Search the records for the string "original". Copy each line where it occurs.
--- INFORMATION Enclosed Below ---
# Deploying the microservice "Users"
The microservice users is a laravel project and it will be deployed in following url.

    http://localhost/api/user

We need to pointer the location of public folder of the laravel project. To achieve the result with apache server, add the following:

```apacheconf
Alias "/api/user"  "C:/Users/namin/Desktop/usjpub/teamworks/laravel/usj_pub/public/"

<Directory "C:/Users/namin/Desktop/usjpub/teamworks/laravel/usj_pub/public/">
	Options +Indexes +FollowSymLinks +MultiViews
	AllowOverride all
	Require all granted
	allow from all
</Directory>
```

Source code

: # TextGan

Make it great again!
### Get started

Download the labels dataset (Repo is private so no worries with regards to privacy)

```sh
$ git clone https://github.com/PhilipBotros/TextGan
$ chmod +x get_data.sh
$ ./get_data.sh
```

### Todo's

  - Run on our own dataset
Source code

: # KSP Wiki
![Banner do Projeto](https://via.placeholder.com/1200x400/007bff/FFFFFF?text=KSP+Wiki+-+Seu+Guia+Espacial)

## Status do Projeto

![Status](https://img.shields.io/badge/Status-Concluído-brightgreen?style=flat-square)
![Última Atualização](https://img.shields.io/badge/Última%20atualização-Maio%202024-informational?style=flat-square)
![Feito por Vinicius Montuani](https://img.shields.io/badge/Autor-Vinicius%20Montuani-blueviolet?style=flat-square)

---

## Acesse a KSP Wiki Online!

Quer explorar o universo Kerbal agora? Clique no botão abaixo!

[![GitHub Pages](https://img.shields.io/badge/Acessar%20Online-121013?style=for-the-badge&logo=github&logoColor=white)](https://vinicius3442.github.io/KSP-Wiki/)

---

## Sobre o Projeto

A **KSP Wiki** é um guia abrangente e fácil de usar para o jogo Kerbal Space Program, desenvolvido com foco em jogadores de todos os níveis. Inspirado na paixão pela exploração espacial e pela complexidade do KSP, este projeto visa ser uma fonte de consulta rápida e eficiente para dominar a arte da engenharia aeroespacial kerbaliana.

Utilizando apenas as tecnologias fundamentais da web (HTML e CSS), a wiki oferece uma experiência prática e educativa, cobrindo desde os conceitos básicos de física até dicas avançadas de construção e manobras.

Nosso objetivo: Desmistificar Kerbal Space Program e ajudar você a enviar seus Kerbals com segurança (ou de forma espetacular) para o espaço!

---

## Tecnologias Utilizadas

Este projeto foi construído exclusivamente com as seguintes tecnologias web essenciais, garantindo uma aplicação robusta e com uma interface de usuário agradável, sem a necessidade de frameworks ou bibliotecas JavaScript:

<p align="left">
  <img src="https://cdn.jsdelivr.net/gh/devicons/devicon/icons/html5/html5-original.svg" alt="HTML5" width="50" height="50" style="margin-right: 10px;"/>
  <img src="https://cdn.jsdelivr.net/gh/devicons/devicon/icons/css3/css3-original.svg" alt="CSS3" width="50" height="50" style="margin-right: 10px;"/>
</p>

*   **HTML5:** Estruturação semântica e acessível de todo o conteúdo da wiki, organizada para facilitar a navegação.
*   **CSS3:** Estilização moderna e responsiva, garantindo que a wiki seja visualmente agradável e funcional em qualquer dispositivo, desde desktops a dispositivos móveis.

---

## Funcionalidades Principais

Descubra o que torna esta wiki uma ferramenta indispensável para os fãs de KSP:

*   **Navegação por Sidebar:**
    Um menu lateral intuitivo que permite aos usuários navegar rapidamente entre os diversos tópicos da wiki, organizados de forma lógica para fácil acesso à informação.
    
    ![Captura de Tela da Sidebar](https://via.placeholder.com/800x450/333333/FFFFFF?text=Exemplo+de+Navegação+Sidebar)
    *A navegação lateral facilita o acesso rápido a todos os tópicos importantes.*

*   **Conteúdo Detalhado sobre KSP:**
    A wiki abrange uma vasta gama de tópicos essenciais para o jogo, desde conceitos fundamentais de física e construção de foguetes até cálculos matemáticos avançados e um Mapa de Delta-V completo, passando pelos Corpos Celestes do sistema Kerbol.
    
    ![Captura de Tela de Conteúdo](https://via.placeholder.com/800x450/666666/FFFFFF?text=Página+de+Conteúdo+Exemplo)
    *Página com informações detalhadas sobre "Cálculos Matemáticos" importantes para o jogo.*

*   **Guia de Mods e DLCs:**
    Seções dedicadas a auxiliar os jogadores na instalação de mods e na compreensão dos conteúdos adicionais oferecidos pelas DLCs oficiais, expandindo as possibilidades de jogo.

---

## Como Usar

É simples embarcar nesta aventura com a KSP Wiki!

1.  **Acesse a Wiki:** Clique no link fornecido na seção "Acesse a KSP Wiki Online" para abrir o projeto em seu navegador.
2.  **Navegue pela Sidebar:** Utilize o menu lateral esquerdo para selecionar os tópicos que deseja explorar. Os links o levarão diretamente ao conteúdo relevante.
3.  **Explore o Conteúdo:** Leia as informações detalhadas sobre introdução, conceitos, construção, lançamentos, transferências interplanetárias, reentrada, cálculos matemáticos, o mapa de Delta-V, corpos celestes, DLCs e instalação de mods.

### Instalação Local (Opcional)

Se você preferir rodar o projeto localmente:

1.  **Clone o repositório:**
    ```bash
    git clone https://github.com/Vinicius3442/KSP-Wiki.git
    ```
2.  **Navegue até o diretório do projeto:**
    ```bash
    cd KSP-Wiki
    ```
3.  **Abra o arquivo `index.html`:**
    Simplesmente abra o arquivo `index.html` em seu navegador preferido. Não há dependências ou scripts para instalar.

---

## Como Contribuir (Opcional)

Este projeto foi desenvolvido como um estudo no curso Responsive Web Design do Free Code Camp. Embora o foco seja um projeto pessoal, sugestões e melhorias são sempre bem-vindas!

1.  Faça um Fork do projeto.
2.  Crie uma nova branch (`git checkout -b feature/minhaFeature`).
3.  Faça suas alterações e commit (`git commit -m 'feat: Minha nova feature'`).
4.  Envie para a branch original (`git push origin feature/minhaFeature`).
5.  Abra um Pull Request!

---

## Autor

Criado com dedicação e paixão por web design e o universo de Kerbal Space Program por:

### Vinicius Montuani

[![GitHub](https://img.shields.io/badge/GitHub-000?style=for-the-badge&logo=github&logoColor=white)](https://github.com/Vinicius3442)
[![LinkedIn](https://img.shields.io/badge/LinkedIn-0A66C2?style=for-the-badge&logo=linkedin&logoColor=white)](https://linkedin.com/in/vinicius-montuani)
--- End of Enclosed INFORMATION ---
**RESPONSE TO THE EXERCISE**
  <img src="https://cdn.jsdelivr.net/gh/devicons/devicon/icons/html5/html5-original.svg" alt="HTML5" width="50" height="50" style="margin-right: 10px;"/>
  <img src="https://cdn.jsdelivr.net/gh/devicons/devicon/icons/css3/css3-original.svg" alt="CSS3" width="50" height="50" style="margin-right: 10px;"/>
4.  Envie para a branch original (`git push origin feature/minhaFeature`).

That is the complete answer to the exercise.